- Task goal
What is the number of lines in the entries below that include the word "want"? Provide the number only.

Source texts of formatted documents
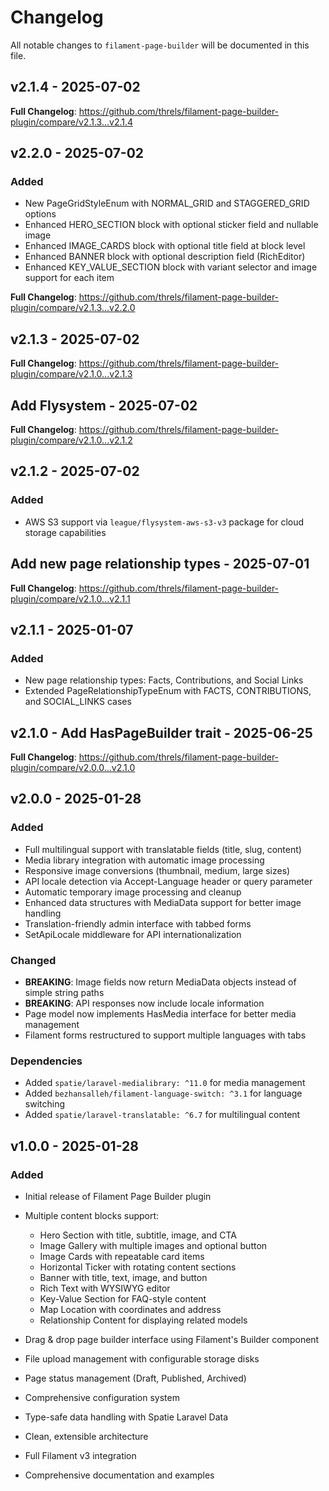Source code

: # Changelog

All notable changes to `filament-page-builder` will be documented in this file.

## v2.1.4 - 2025-07-02

**Full Changelog**: https://github.com/threls/filament-page-builder-plugin/compare/v2.1.3...v2.1.4

## v2.2.0 - 2025-07-02

### Added

- New PageGridStyleEnum with NORMAL_GRID and STAGGERED_GRID options
- Enhanced HERO_SECTION block with optional sticker field and nullable image
- Enhanced IMAGE_CARDS block with optional title field at block level
- Enhanced BANNER block with optional description field (RichEditor)
- Enhanced KEY_VALUE_SECTION block with variant selector and image support for each item

**Full Changelog**: https://github.com/threls/filament-page-builder-plugin/compare/v2.1.3...v2.2.0

## v2.1.3 - 2025-07-02

**Full Changelog**: https://github.com/threls/filament-page-builder-plugin/compare/v2.1.0...v2.1.3

## Add Flysystem - 2025-07-02

**Full Changelog**: https://github.com/threls/filament-page-builder-plugin/compare/v2.1.0...v2.1.2

## v2.1.2 - 2025-07-02

### Added

- AWS S3 support via `league/flysystem-aws-s3-v3` package for cloud storage capabilities

## Add new page relationship types - 2025-07-01

**Full Changelog**: https://github.com/threls/filament-page-builder-plugin/compare/v2.1.0...v2.1.1

## v2.1.1 - 2025-01-07

### Added

- New page relationship types: Facts, Contributions, and Social Links
- Extended PageRelationshipTypeEnum with FACTS, CONTRIBUTIONS, and SOCIAL_LINKS cases

## v2.1.0 - Add HasPageBuilder trait - 2025-06-25

**Full Changelog**: https://github.com/threls/filament-page-builder-plugin/compare/v2.0.0...v2.1.0

## v2.0.0 - 2025-01-28

### Added

- Full multilingual support with translatable fields (title, slug, content)
- Media library integration with automatic image processing
- Responsive image conversions (thumbnail, medium, large sizes)
- API locale detection via Accept-Language header or query parameter
- Automatic temporary image processing and cleanup
- Enhanced data structures with MediaData support for better image handling
- Translation-friendly admin interface with tabbed forms
- SetApiLocale middleware for API internationalization

### Changed

- **BREAKING**: Image fields now return MediaData objects instead of simple string paths
- **BREAKING**: API responses now include locale information
- Page model now implements HasMedia interface for better media management
- Filament forms restructured to support multiple languages with tabs

### Dependencies

- Added `spatie/laravel-medialibrary: ^11.0` for media management
- Added `bezhansalleh/filament-language-switch: ^3.1` for language switching
- Added `spatie/laravel-translatable: ^6.7` for multilingual content

## v1.0.0 - 2025-01-28

### Added

- Initial release of Filament Page Builder plugin
  
- Multiple content blocks support:
  
  - Hero Section with title, subtitle, image, and CTA
  - Image Gallery with multiple images and optional button
  - Image Cards with repeatable card items
  - Horizontal Ticker with rotating content sections
  - Banner with title, text, image, and button
  - Rich Text with WYSIWYG editor
  - Key-Value Section for FAQ-style content
  - Map Location with coordinates and address
  - Relationship Content for displaying related models
  
- Drag & drop page builder interface using Filament's Builder component
  
- File upload management with configurable storage disks
  
- Page status management (Draft, Published, Archived)
  
- Comprehensive configuration system
  
- Type-safe data handling with Spatie Laravel Data
  
- Clean, extensible architecture
  
- Full Filament v3 integration
  
- Comprehensive documentation and examples
  
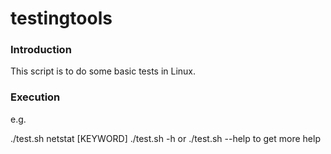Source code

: # testingtools


### Introduction ###
This script is to do some basic tests in Linux.


### Execution ###
e.g.

./test.sh netstat [KEYWORD]
./test.sh -h or ./test.sh --help to get more help
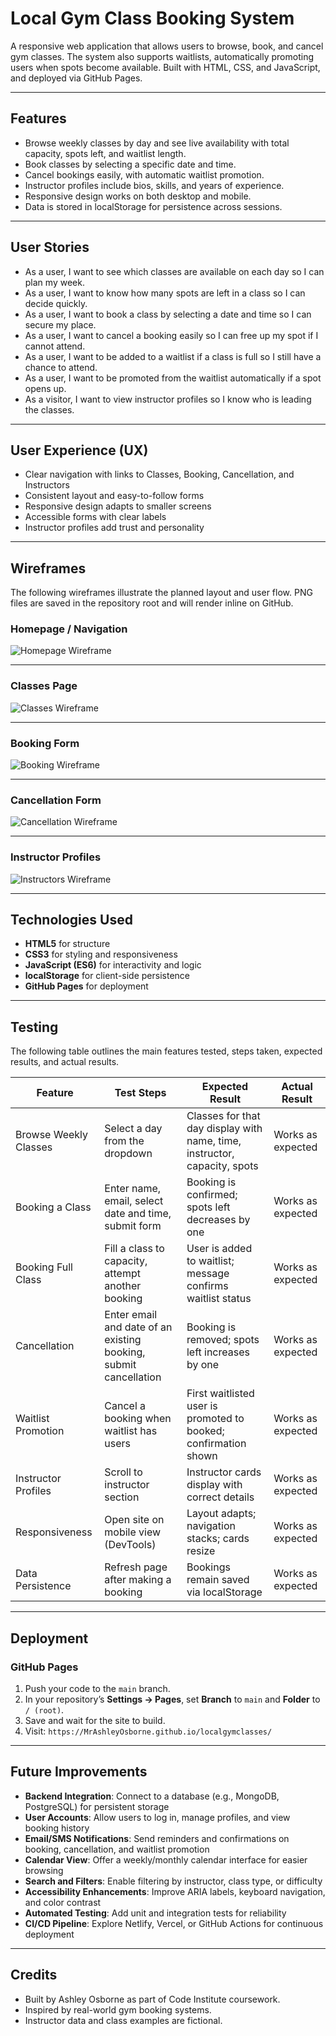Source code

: # Local Gym Class Booking System

A responsive web application that allows users to browse, book, and cancel gym classes. The system also supports waitlists, automatically promoting users when spots become available. Built with HTML, CSS, and JavaScript, and deployed via GitHub Pages.

---

## Features

- Browse weekly classes by day and see live availability with total capacity, spots left, and waitlist length.  
- Book classes by selecting a specific date and time.  
- Cancel bookings easily, with automatic waitlist promotion.  
- Instructor profiles include bios, skills, and years of experience.  
- Responsive design works on both desktop and mobile.  
- Data is stored in localStorage for persistence across sessions.

---

## User Stories

- As a user, I want to see which classes are available on each day so I can plan my week.  
- As a user, I want to know how many spots are left in a class so I can decide quickly.  
- As a user, I want to book a class by selecting a date and time so I can secure my place.  
- As a user, I want to cancel a booking easily so I can free up my spot if I cannot attend.  
- As a user, I want to be added to a waitlist if a class is full so I still have a chance to attend.  
- As a user, I want to be promoted from the waitlist automatically if a spot opens up.  
- As a visitor, I want to view instructor profiles so I know who is leading the classes.

---

## User Experience (UX)

- Clear navigation with links to Classes, Booking, Cancellation, and Instructors  
- Consistent layout and easy-to-follow forms  
- Responsive design adapts to smaller screens  
- Accessible forms with clear labels  
- Instructor profiles add trust and personality

---

## Wireframes

The following wireframes illustrate the planned layout and user flow. PNG files are saved in the repository root and will render inline on GitHub.

### Homepage / Navigation

![Homepage Wireframe](homepage.png)

---

### Classes Page

![Classes Wireframe](classes.png)

---

### Booking Form

![Booking Wireframe](booking.png)

---

### Cancellation Form

![Cancellation Wireframe](cancellation.png)

---

### Instructor Profiles

![Instructors Wireframe](instructors.png)

---

## Technologies Used

- **HTML5** for structure  
- **CSS3** for styling and responsiveness  
- **JavaScript (ES6)** for interactivity and logic  
- **localStorage** for client-side persistence  
- **GitHub Pages** for deployment

---

## Testing

The following table outlines the main features tested, steps taken, expected results, and actual results.

| Feature               | Test Steps                                                      | Expected Result                                                        | Actual Result     |
|-----------------------|-----------------------------------------------------------------|------------------------------------------------------------------------|-------------------|
| Browse Weekly Classes | Select a day from the dropdown                                  | Classes for that day display with name, time, instructor, capacity, spots | Works as expected |
| Booking a Class       | Enter name, email, select date and time, submit form            | Booking is confirmed; spots left decreases by one                     | Works as expected |
| Booking Full Class    | Fill a class to capacity, attempt another booking               | User is added to waitlist; message confirms waitlist status            | Works as expected |
| Cancellation          | Enter email and date of an existing booking, submit cancellation | Booking is removed; spots left increases by one                       | Works as expected |
| Waitlist Promotion    | Cancel a booking when waitlist has users                        | First waitlisted user is promoted to booked; confirmation shown       | Works as expected |
| Instructor Profiles   | Scroll to instructor section                                     | Instructor cards display with correct details                         | Works as expected |
| Responsiveness        | Open site on mobile view (DevTools)                             | Layout adapts; navigation stacks; cards resize                         | Works as expected |
| Data Persistence      | Refresh page after making a booking                             | Bookings remain saved via localStorage                                 | Works as expected |

---

## Deployment

### GitHub Pages

1. Push your code to the `main` branch.  
2. In your repository’s **Settings → Pages**, set **Branch** to `main` and **Folder** to `/ (root)`.  
3. Save and wait for the site to build.  
4. Visit: `https://MrAshleyOsborne.github.io/localgymclasses/`

---

## Future Improvements

- **Backend Integration**: Connect to a database (e.g., MongoDB, PostgreSQL) for persistent storage  
- **User Accounts**: Allow users to log in, manage profiles, and view booking history  
- **Email/SMS Notifications**: Send reminders and confirmations on booking, cancellation, and waitlist promotion  
- **Calendar View**: Offer a weekly/monthly calendar interface for easier browsing  
- **Search and Filters**: Enable filtering by instructor, class type, or difficulty  
- **Accessibility Enhancements**: Improve ARIA labels, keyboard navigation, and color contrast  
- **Automated Testing**: Add unit and integration tests for reliability  
- **CI/CD Pipeline**: Explore Netlify, Vercel, or GitHub Actions for continuous deployment

---

## Credits

- Built by Ashley Osborne as part of Code Institute coursework.  
- Inspired by real-world gym booking systems.  
- Instructor data and class examples are fictional.  
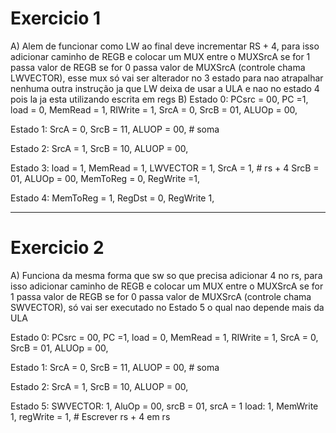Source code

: # Exercicio 1

A) Alem de funcionar como LW ao final deve incrementar RS + 4, para isso adicionar
caminho de REGB e colocar um MUX entre o MUXSrcA se for 1 passa valor de REGB se for 0
passa valor de MUXSrcA (controle chama LWVECTOR), esse mux só vai ser alterador no 3
estado para nao atrapalhar nenhuma outra instrução ja que LW deixa de usar a ULA e nao
no estado 4 pois la ja esta utilizando escrita em regs
B)
Estado 0:
PCsrc = 00,
PC =1,
load = 0,
MemRead = 1,
RIWrite = 1,
SrcA = 0,
SrcB = 01,
ALUOp = 00,

Estado 1:
SrcA = 0,
SrcB = 11,
ALUOP = 00, # soma

Estado 2:
SrcA = 1,
SrcB = 10,
ALUOP = 00,

Estado 3:
load = 1,
MemRead = 1,
LWVECTOR = 1,
SrcA = 1, # rs + 4
SrcB = 01,
ALUOp = 00,
MemToReg = 0,
RegWrite =1,

Estado 4:
MemToReg = 1,
RegDst = 0,
RegWrite 1,

---

# Exercicio 2

A) Funciona da mesma forma que sw so que precisa adicionar 4 no rs, para isso adicionar
caminho de REGB e colocar um MUX entre o MUXSrcA se for 1 passa valor de REGB se for 0
passa valor de MUXSrcA (controle chama SWVECTOR), só vai ser executado no Estado 5
o qual nao depende mais da ULA

Estado 0:
PCsrc = 00,
PC =1,
load = 0,
MemRead = 1,
RIWrite = 1,
SrcA = 0,
SrcB = 01,
ALUOp = 00,

Estado 1:
SrcA = 0,
SrcB = 11,
ALUOP = 00, # soma

Estado 2:
SrcA = 1,
SrcB = 10,
ALUOP = 00,

Estado 5:
SWVECTOR: 1,
AluOp = 00,
srcB = 01,
srcA = 1
load: 1,
MemWrite 1,
regWrite = 1, # Escrever rs + 4 em rs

- Completed task
7